Submissions/Reciprocal Enrichment between Wikipedia and Machine Translators


Information

This is an open submission for Wikimania 2010.


Title of the submission
Reciprocal Enrichment between Wikipedia and Machine Translators
Type of submission (workshop, tutorial, panel, presentation)
Presentation
Author of the submission
Mikel Iturbe
Unai Fdz. de Betoño
Galder Gonzalez
Arkaitz Zubiaga
Iñaki Alegria
Gorka Labaka
Kepa Sarasola
E-mail address or username (if username, please confirm email address in Special:Preferences)
Janfri
Theklan
Unai Fdz. de Betoño
TXiKi
Country of origin
Spain
Affiliation, if any (organization, company etc.)
University of the Basque Country
Personal homepage or blog
Abstract

A successful characteristic of Wikipedia is the high number of languages it is available in. Nonetheless, the rapid growth of English Wikipedia is making most of the languages left behind, especially minority languages, where the number of contributors is immensely smaller. In this sense, partially automated processes relying on tasks like machine translation present a new option for easing article generation in many languages. Currently, translations provided by existing machine translation systems are riddled with inaccuracies. Hence, they are useful for understanding the meaning of source text rather than for getting a correct translation, since the subsequent post-editing process requires hard human work.

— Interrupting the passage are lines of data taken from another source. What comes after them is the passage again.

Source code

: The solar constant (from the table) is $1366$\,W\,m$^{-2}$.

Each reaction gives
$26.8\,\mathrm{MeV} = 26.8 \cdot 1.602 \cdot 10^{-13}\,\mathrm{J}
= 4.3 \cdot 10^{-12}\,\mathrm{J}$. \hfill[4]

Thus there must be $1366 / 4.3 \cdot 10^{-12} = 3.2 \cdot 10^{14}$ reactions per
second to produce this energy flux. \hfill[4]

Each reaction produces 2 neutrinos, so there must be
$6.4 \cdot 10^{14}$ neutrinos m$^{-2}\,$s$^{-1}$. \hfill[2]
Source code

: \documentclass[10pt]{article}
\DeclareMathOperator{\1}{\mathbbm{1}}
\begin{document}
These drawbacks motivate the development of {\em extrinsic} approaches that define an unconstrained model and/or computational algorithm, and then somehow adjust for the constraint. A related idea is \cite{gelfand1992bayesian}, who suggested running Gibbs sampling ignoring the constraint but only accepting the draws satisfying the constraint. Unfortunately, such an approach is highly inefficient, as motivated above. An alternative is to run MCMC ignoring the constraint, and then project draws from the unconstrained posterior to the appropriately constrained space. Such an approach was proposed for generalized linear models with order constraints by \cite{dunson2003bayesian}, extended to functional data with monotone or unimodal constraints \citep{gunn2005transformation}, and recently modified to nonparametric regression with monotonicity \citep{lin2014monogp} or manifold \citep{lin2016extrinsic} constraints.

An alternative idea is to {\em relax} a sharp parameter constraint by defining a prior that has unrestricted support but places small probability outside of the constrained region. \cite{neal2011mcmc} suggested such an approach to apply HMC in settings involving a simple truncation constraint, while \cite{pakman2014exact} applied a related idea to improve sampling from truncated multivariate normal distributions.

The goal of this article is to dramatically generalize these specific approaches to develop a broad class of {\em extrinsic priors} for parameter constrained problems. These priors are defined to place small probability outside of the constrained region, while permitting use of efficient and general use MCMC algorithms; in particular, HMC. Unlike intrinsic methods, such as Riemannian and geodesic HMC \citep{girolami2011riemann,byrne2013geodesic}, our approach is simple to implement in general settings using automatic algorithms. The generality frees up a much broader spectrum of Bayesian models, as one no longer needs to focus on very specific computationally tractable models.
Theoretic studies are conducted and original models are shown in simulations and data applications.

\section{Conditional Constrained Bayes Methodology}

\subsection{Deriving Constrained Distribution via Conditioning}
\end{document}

In this context, we present 'OpenMT-2: Hybrid Machine Translation and advanced evaluation', a project for which Basque Wikipedia contributors collaborate with the University of the Basque Country (EHU) and Polytechnic University of Catalonia (UPC), funded by the Spanish Ministry of Science and Innovation (TIN2009-14675-C03-01). Within this project, a set of 100 long articles of the Spanish Wikipedia will be selected, and afterwards translated into Basque language by using Matxin-Opentrad, an open source rule-based machine translation system. The authors have presented their Spanish into Basque translation approaches in previous works[1].

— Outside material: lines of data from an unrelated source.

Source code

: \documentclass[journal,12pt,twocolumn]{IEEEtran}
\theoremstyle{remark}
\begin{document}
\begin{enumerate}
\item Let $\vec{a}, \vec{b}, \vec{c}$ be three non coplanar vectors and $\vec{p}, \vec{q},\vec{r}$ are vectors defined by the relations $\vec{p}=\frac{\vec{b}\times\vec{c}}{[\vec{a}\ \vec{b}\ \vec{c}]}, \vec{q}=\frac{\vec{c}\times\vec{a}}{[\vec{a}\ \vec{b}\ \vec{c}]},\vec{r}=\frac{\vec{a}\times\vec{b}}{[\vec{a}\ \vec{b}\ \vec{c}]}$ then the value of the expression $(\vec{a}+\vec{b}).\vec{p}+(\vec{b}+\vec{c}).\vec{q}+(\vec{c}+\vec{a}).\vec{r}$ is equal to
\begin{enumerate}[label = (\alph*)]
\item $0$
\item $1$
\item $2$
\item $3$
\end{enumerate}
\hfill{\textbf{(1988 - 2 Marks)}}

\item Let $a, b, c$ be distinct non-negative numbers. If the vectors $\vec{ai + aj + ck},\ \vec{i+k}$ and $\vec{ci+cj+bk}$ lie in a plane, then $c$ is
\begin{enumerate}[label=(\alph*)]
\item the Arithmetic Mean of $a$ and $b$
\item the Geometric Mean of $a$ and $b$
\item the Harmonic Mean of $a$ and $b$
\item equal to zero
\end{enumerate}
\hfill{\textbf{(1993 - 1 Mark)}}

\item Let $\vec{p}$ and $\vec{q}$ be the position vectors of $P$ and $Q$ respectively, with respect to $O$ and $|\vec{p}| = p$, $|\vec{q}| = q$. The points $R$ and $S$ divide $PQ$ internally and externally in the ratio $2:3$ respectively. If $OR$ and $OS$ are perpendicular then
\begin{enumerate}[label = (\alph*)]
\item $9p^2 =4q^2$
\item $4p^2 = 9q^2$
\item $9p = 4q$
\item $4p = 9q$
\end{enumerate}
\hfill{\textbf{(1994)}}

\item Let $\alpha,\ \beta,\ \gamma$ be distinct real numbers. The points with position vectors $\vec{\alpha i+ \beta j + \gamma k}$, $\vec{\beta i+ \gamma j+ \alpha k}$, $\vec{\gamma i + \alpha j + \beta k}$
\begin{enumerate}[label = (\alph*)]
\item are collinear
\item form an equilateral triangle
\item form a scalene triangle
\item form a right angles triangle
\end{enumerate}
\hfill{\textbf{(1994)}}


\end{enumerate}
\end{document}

The automatically translated articles will be full of errors. Thus, a group of users from Basque Wikipedia will review them, correcting the errors they will find; this process is also known as post-editing. In this process, changes made by these users will be logged. In addition, the fixed articles will be included into Basque Wikipedia.

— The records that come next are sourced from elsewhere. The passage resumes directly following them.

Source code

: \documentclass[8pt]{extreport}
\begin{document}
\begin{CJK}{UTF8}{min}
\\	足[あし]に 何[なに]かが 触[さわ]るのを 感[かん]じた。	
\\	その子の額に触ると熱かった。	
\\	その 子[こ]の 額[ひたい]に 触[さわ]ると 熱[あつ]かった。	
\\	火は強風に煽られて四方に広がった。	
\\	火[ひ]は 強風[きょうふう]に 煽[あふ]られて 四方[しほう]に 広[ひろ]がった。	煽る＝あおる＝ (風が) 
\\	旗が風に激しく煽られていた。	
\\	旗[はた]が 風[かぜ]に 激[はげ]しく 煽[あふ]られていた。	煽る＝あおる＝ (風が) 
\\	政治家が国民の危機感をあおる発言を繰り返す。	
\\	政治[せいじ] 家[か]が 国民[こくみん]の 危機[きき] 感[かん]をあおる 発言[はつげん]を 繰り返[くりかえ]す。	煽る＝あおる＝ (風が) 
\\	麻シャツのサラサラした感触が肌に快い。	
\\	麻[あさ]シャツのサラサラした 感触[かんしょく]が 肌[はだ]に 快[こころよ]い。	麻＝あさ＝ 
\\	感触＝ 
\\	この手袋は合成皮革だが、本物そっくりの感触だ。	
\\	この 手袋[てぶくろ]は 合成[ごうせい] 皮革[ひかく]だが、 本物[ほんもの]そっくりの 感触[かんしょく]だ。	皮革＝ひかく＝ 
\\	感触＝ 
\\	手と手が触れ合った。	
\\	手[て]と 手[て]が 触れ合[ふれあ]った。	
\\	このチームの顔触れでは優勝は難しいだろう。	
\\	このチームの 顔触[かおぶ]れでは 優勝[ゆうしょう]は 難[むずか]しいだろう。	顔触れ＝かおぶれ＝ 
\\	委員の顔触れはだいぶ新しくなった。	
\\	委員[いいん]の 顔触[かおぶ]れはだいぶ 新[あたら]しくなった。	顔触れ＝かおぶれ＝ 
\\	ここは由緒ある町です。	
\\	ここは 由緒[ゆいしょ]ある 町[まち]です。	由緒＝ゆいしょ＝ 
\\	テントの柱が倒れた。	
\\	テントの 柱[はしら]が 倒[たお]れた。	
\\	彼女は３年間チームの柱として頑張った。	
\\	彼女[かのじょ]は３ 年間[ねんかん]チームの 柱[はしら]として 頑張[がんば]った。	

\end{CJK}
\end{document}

Researchers from the aforementioned universities will analyze the resulting post-editing logs. Thus, they can work on improving their machine translation process by manually improving the different modules of their MT system, or by implementing an automated statistical post-editing process[2] that is expected to improve the accuracy of the translation also for the Spanish-Basque language pair[3].

At the moment, they are examining different alternatives to create a human post-editing interface suitable to translate Wikipedia contents, by means of adapting any current free and open software: (1) OmegaT seems to be a free translation memory application suitable to do it; (2) the World Wide Lexicon Translator is a Firefox add-on (WWL) that makes browsing foreign languages sites easy and automatic. Simply open a URL and it detects its language and translates using human and machine translations. With it you can view and create translations for any website. However, its post-editing interface does not yet work very properly; (3) the Google Translation Toolkit provides specific help to translate wikipedia contents, but it is not a free and open software.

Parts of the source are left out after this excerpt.